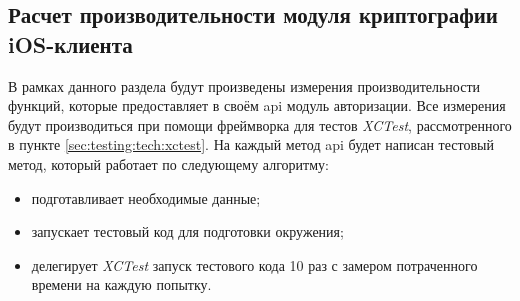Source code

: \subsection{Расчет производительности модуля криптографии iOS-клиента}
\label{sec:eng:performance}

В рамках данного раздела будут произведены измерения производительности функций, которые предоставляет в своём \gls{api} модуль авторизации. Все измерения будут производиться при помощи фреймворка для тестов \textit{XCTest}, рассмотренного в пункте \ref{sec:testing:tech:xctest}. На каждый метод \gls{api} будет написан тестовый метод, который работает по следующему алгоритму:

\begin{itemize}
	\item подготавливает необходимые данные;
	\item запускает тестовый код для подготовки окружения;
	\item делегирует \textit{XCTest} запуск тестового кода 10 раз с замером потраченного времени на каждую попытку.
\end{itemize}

───

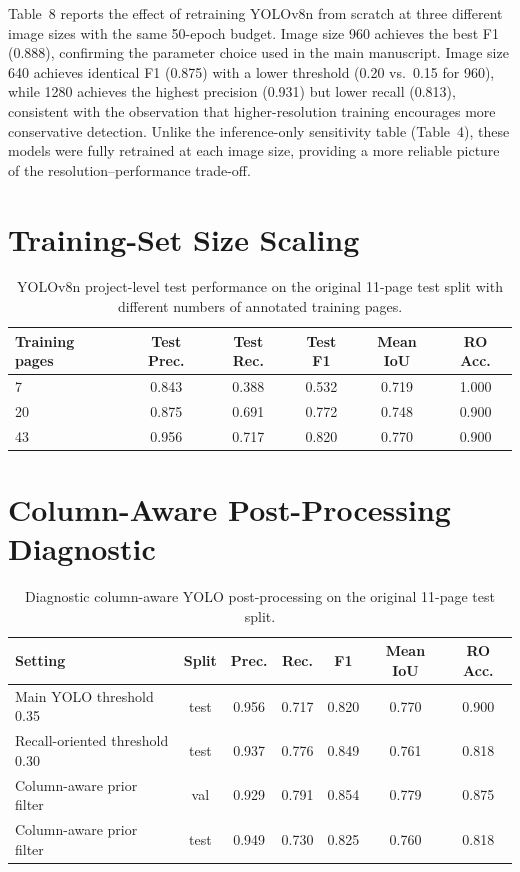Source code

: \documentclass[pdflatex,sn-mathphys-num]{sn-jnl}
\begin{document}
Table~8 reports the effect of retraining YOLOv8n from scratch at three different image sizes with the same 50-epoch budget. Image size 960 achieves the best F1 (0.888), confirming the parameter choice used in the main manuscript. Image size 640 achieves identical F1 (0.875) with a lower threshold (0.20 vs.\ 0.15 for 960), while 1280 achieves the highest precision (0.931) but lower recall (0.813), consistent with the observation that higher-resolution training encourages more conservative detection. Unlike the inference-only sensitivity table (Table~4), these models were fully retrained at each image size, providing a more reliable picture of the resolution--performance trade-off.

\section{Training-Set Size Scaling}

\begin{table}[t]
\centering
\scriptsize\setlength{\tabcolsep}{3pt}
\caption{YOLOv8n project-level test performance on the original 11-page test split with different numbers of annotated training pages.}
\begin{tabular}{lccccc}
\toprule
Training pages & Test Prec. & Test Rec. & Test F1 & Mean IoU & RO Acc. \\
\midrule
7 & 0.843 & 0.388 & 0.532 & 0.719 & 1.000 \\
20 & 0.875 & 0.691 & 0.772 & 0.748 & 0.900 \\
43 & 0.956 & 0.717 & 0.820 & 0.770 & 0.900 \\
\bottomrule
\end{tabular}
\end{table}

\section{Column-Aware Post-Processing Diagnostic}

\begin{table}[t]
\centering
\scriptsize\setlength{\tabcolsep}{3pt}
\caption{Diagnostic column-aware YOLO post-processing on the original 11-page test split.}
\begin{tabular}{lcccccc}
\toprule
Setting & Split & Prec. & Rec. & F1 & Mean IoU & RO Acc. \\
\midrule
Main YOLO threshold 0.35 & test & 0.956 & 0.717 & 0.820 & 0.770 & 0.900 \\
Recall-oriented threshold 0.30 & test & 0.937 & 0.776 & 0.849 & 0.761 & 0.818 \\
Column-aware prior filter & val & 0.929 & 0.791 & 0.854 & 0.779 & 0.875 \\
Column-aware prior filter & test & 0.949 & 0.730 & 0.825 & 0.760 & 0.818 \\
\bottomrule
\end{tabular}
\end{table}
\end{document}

───

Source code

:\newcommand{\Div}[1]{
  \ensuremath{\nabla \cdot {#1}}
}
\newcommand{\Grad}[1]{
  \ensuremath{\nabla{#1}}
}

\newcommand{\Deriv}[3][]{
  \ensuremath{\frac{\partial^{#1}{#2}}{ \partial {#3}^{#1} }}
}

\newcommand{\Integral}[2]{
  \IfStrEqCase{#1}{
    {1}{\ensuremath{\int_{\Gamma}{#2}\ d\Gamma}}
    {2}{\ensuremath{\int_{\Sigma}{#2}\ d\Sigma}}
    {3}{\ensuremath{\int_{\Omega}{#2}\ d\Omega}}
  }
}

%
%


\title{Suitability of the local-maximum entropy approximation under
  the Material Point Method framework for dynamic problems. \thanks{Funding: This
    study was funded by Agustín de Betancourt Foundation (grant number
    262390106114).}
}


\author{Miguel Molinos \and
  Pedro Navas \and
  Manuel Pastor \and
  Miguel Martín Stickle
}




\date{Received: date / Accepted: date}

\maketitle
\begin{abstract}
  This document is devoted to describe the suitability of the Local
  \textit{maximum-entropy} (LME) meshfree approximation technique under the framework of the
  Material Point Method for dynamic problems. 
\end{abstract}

───

### What you are asked to do
Within the records above, find every line containing "Diagnostic" and report only how many there are.

### Your solution
2